*Supplied data*.
....
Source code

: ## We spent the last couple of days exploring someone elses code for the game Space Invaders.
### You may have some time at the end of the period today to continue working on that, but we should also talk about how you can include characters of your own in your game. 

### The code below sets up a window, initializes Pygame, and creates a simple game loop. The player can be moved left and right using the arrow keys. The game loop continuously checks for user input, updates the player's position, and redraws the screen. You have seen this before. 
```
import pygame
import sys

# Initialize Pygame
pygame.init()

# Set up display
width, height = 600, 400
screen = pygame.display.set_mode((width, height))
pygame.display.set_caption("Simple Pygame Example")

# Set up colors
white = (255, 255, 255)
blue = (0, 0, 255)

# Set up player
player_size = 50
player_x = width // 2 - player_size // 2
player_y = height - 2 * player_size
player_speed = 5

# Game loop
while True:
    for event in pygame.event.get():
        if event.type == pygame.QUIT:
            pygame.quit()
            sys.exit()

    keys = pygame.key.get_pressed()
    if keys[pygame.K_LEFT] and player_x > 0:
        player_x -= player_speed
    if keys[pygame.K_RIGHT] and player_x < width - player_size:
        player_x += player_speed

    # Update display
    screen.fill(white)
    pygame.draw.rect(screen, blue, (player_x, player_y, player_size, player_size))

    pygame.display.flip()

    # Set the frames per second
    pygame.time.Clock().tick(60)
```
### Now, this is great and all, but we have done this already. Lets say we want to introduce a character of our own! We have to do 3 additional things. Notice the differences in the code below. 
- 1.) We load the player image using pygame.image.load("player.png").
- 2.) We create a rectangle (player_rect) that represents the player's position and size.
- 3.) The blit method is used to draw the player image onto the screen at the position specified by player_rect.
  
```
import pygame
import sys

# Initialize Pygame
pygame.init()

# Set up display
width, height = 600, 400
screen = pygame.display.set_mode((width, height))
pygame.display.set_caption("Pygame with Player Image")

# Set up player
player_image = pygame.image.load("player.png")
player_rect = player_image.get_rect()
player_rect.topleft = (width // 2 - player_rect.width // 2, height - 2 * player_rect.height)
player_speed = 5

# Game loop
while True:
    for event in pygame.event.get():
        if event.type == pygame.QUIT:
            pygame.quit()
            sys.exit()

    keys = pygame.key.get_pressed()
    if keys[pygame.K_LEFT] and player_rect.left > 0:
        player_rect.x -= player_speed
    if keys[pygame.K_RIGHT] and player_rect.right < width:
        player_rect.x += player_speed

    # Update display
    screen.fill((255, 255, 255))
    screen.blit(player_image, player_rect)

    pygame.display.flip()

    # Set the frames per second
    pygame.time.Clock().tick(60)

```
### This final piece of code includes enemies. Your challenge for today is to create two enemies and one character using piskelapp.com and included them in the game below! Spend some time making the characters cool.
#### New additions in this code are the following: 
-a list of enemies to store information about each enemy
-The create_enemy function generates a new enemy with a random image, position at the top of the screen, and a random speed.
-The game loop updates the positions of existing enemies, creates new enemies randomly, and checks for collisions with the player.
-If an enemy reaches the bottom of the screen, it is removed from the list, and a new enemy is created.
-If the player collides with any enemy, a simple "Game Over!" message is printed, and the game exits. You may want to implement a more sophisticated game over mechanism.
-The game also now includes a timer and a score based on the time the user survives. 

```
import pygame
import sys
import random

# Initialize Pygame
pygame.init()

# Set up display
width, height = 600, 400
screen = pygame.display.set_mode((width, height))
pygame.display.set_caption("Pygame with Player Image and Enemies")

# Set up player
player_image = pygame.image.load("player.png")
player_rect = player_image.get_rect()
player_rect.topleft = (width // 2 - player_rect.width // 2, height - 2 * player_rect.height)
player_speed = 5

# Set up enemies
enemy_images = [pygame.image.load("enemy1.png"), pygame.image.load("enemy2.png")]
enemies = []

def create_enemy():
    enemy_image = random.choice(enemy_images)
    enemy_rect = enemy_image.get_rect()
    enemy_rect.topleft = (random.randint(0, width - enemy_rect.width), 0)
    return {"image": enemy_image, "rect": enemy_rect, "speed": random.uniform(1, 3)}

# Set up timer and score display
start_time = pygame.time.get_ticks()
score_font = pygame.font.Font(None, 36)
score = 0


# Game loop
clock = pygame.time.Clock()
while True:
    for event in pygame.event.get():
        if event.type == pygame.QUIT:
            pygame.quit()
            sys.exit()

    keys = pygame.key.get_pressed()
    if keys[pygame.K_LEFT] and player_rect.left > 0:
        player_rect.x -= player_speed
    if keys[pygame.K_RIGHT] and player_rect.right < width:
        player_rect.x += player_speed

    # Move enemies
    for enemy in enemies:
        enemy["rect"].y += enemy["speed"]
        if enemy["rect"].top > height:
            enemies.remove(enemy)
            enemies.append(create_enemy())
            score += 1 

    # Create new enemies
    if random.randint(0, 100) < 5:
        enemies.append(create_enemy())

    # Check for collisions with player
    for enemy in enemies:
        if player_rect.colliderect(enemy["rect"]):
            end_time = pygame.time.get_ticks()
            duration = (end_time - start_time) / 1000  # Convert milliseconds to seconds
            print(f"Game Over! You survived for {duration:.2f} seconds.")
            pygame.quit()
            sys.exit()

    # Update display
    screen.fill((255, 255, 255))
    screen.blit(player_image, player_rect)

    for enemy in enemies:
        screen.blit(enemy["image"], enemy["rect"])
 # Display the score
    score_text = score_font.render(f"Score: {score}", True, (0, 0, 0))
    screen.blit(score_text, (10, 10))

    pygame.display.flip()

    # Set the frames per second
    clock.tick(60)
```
....
*What you have to do*.
Having read the entries, repeat them all exactly.

*Your solution*.
Source code

: ## We spent the last couple of days exploring someone elses code for the game Space Invaders.
### You may have some time at the end of the period today to continue working on that, but we should also talk about how you can include characters of your own in your game. 

### The code below sets up a window, initializes Pygame, and creates a simple game loop. The player can be moved left and right using the arrow keys. The game loop continuously checks for user input, updates the player's position, and redraws the screen. You have seen this before. 
```
import pygame
import sys

# Initialize Pygame
pygame.init()

# Set up display
width, height = 600, 400
screen = pygame.display.set_mode((width, height))
pygame.display.set_caption("Simple Pygame Example")

# Set up colors
white = (255, 255, 255)
blue = (0, 0, 255)

# Set up player
player_size = 50
player_x = width // 2 - player_size // 2
player_y = height - 2 * player_size
player_speed = 5

# Game loop
while True:
    for event in pygame.event.get():
        if event.type == pygame.QUIT:
            pygame.quit()
            sys.exit()

    keys = pygame.key.get_pressed()
    if keys[pygame.K_LEFT] and player_x > 0:
        player_x -= player_speed
    if keys[pygame.K_RIGHT] and player_x < width - player_size:
        player_x += player_speed

    # Update display
    screen.fill(white)
    pygame.draw.rect(screen, blue, (player_x, player_y, player_size, player_size))

    pygame.display.flip()

    # Set the frames per second
    pygame.time.Clock().tick(60)
```
### Now, this is great and all, but we have done this already. Lets say we want to introduce a character of our own! We have to do 3 additional things. Notice the differences in the code below. 
- 1.) We load the player image using pygame.image.load("player.png").
- 2.) We create a rectangle (player_rect) that represents the player's position and size.
- 3.) The blit method is used to draw the player image onto the screen at the position specified by player_rect.
  
```
import pygame
import sys

# Initialize Pygame
pygame.init()

# Set up display
width, height = 600, 400
screen = pygame.display.set_mode((width, height))
pygame.display.set_caption("Pygame with Player Image")

# Set up player
player_image = pygame.image.load("player.png")
player_rect = player_image.get_rect()
player_rect.topleft = (width // 2 - player_rect.width // 2, height - 2 * player_rect.height)
player_speed = 5

# Game loop
while True:
    for event in pygame.event.get():
        if event.type == pygame.QUIT:
            pygame.quit()
            sys.exit()

    keys = pygame.key.get_pressed()
    if keys[pygame.K_LEFT] and player_rect.left > 0:
        player_rect.x -= player_speed
    if keys[pygame.K_RIGHT] and player_rect.right < width:
        player_rect.x += player_speed

    # Update display
    screen.fill((255, 255, 255))
    screen.blit(player_image, player_rect)

    pygame.display.flip()

    # Set the frames per second
    pygame.time.Clock().tick(60)

```
### This final piece of code includes enemies. Your challenge for today is to create two enemies and one character using piskelapp.com and included them in the game below! Spend some time making the characters cool.
#### New additions in this code are the following: 
-a list of enemies to store information about each enemy
-The create_enemy function generates a new enemy with a random image, position at the top of the screen, and a random speed.
-The game loop updates the positions of existing enemies, creates new enemies randomly, and checks for collisions with the player.
-If an enemy reaches the bottom of the screen, it is removed from the list, and a new enemy is created.
-If the player collides with any enemy, a simple "Game Over!" message is printed, and the game exits. You may want to implement a more sophisticated game over mechanism.
-The game also now includes a timer and a score based on the time the user survives. 

```
import pygame
import sys
import random

# Initialize Pygame
pygame.init()

# Set up display
width, height = 600, 400
screen = pygame.display.set_mode((width, height))
pygame.display.set_caption("Pygame with Player Image and Enemies")

# Set up player
player_image = pygame.image.load("player.png")
player_rect = player_image.get_rect()
player_rect.topleft = (width // 2 - player_rect.width // 2, height - 2 * player_rect.height)
player_speed = 5

# Set up enemies
enemy_images = [pygame.image.load("enemy1.png"), pygame.image.load("enemy2.png")]
enemies = []

def create_enemy():
    enemy_image = random.choice(enemy_images)
    enemy_rect = enemy_image.get_rect()
    enemy_rect.topleft = (random.randint(0, width - enemy_rect.width), 0)
    return {"image": enemy_image, "rect": enemy_rect, "speed": random.uniform(1, 3)}

# Set up timer and score display
start_time = pygame.time.get_ticks()
score_font = pygame.font.Font(None, 36)
score = 0


# Game loop
clock = pygame.time.Clock()
while True:
    for event in pygame.event.get():
        if event.type == pygame.QUIT:
            pygame.quit()
            sys.exit()

    keys = pygame.key.get_pressed()
    if keys[pygame.K_LEFT] and player_rect.left > 0:
        player_rect.x -= player_speed
    if keys[pygame.K_RIGHT] and player_rect.right < width:
        player_rect.x += player_speed

    # Move enemies
    for enemy in enemies:
        enemy["rect"].y += enemy["speed"]
        if enemy["rect"].top > height:
            enemies.remove(enemy)
            enemies.append(create_enemy())
            score += 1 

    # Create new enemies
    if random.randint(0, 100) < 5:
        enemies.append(create_enemy())

    # Check for collisions with player
    for enemy in enemies:
        if player_rect.colliderect(enemy["rect"]):
            end_time = pygame.time.get_ticks()
            duration = (end_time - start_time) / 1000  # Convert milliseconds to seconds
            print(f"Game Over! You survived for {duration:.2f} seconds.")
            pygame.quit()
            sys.exit()

    # Update display
    screen.fill((255, 255, 255))
    screen.blit(player_image, player_rect)

    for enemy in enemies:
        screen.blit(enemy["image"], enemy["rect"])
 # Display the score
    score_text = score_font.render(f"Score: {score}", True, (0, 0, 0))
    screen.blit(score_text, (10, 10))

    pygame.display.flip()

    # Set the frames per second
    clock.tick(60)
```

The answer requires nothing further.